::: Supplied data :::
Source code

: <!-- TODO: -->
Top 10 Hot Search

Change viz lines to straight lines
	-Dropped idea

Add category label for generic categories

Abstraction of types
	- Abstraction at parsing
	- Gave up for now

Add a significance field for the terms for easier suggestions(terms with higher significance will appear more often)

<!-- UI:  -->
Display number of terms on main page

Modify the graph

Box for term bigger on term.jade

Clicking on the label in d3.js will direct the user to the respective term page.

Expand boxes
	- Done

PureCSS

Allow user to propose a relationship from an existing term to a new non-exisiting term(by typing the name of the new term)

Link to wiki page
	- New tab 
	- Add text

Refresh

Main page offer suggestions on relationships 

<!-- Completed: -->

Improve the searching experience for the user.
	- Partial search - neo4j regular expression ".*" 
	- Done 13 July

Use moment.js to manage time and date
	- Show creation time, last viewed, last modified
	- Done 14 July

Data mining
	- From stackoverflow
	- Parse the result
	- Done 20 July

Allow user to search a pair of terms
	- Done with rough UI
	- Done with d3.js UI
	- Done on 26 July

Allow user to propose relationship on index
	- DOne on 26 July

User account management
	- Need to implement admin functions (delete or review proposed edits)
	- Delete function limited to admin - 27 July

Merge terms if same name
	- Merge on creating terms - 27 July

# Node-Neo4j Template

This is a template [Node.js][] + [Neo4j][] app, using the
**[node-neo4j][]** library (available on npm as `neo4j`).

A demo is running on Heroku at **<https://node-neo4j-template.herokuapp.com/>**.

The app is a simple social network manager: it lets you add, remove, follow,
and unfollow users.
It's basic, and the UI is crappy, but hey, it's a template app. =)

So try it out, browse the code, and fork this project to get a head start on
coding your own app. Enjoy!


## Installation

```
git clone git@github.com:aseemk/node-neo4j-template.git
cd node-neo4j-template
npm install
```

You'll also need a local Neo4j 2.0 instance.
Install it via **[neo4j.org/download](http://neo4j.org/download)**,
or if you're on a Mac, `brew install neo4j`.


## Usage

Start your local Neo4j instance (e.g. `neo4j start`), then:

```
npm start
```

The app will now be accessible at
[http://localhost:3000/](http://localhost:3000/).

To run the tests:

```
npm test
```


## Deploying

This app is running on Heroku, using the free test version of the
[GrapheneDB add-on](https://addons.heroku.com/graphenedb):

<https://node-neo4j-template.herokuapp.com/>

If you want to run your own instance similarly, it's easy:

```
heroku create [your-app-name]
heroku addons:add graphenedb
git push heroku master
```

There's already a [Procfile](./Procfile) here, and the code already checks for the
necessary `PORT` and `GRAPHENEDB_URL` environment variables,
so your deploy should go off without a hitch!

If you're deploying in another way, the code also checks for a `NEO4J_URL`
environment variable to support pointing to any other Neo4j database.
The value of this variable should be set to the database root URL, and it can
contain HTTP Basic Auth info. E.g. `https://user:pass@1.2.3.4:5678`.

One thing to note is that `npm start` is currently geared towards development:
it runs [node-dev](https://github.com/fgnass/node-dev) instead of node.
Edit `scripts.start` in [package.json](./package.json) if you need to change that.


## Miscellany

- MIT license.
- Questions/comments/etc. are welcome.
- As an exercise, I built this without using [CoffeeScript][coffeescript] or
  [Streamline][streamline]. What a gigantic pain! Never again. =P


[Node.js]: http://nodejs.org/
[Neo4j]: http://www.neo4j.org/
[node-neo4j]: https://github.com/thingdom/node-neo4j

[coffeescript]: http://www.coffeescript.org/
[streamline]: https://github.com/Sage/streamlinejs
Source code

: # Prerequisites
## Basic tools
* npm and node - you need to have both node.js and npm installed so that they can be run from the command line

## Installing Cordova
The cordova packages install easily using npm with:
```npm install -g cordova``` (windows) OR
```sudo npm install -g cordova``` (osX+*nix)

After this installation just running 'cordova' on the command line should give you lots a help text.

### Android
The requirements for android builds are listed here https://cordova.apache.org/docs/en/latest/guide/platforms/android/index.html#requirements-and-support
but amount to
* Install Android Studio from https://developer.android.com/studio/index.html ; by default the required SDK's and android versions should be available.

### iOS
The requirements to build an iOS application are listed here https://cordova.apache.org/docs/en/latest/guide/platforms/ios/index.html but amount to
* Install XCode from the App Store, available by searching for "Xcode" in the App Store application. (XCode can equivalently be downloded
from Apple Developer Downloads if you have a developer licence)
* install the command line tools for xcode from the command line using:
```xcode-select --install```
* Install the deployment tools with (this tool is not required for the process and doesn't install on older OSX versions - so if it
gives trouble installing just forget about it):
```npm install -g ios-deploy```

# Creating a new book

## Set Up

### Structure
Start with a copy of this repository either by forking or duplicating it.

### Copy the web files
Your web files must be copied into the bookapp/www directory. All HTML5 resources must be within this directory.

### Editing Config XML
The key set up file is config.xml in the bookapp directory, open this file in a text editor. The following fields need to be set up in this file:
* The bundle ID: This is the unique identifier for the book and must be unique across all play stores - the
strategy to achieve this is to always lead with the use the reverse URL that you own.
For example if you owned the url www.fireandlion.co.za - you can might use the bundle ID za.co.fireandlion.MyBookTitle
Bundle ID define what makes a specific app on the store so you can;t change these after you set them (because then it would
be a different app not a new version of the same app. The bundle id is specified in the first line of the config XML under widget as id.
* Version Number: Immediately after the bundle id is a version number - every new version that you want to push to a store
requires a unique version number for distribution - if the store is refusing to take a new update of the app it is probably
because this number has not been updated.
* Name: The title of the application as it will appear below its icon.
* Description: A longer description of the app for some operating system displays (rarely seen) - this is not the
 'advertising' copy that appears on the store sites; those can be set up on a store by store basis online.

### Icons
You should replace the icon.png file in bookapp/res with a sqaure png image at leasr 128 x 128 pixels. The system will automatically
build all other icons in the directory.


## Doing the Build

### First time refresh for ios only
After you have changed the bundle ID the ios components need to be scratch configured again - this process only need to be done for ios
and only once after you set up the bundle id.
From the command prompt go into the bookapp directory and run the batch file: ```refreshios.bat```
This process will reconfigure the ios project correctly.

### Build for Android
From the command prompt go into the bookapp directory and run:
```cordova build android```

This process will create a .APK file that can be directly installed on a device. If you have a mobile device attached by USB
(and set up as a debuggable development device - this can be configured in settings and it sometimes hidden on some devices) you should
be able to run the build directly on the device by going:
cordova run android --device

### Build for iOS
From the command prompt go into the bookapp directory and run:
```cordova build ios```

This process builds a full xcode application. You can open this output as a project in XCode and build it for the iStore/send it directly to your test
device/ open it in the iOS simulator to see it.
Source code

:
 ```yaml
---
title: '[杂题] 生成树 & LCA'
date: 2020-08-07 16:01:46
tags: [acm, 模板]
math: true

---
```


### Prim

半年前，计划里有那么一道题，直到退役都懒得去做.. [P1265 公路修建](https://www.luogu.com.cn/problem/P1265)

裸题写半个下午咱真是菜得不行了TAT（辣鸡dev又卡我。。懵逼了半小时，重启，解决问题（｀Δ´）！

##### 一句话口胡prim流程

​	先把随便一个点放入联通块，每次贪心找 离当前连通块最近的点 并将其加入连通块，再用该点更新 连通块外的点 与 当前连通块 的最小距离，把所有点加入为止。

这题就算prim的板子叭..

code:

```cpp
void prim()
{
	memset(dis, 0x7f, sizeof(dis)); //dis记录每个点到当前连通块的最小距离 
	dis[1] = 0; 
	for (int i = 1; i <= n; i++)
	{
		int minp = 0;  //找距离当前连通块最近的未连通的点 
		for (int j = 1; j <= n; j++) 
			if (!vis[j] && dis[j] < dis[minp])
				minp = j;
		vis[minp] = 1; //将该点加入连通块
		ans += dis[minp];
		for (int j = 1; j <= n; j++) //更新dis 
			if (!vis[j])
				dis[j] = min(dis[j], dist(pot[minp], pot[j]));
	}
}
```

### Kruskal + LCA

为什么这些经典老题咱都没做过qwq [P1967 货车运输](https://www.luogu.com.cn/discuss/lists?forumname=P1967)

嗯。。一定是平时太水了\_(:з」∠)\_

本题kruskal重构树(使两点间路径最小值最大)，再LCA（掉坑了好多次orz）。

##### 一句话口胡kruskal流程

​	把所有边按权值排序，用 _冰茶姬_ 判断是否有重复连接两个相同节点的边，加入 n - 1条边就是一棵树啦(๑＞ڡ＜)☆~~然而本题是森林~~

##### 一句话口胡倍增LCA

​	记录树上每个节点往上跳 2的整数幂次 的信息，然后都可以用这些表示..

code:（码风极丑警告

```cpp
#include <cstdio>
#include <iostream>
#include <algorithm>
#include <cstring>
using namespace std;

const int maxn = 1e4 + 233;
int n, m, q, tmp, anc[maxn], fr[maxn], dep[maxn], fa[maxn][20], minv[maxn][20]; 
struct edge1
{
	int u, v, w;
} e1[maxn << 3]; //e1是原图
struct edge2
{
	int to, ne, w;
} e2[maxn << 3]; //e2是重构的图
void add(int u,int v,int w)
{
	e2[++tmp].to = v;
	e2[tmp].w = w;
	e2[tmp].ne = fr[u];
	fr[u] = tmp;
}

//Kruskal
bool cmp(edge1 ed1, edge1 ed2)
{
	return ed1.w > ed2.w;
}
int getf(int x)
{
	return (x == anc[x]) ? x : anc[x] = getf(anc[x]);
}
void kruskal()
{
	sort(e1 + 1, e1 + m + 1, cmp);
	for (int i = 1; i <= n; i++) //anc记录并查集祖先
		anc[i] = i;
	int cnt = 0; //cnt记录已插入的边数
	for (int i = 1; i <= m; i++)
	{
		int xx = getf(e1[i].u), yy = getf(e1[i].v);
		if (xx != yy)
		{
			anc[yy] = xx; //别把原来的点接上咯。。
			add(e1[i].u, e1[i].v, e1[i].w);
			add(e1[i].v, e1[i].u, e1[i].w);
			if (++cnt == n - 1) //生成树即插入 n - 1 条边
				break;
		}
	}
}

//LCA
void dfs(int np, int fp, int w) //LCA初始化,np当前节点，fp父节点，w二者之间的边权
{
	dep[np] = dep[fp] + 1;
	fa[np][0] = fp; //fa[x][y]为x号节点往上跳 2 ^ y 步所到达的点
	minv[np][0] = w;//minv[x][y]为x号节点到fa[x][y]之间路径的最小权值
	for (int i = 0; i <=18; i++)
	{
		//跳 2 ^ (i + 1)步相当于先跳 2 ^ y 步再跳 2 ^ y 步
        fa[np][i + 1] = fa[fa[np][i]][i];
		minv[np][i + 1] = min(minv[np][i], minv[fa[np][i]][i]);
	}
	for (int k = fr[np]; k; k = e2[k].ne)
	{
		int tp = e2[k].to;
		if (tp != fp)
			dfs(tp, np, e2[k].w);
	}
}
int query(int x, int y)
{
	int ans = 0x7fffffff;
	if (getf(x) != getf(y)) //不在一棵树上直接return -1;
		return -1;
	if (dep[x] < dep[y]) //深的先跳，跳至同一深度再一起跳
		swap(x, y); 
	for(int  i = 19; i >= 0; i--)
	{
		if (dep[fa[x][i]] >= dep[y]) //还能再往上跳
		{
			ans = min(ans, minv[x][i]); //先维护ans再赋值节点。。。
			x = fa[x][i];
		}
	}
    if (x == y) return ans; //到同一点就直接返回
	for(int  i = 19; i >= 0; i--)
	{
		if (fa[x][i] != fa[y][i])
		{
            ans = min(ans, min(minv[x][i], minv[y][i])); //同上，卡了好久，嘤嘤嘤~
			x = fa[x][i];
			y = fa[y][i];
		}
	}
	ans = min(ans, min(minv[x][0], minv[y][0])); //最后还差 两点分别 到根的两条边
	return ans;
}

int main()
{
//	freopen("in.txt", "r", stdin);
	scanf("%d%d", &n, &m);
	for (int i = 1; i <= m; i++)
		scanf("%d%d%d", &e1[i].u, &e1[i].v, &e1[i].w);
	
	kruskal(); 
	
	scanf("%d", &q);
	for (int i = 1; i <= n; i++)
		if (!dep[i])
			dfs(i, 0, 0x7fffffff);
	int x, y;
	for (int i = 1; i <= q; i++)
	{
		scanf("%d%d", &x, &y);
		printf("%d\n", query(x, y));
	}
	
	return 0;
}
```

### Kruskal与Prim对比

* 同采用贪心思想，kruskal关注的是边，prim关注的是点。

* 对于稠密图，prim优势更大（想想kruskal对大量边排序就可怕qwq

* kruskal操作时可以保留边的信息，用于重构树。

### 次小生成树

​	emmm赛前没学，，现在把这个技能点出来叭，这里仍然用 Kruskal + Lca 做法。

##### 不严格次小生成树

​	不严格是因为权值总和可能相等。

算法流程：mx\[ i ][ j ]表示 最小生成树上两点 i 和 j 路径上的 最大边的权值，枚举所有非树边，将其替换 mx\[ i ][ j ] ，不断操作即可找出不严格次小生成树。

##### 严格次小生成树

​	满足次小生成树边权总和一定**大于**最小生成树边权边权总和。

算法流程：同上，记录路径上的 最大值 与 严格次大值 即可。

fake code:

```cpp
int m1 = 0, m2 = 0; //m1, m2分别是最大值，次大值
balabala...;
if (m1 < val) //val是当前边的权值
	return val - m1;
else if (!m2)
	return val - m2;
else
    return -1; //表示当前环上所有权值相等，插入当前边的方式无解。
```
:::
**To do:**
Scan the records for the string "include". Copy each line in which it appears.

**Answer to the problem:**
#include <cstdio>
#include <iostream>
#include <algorithm>
#include <cstring>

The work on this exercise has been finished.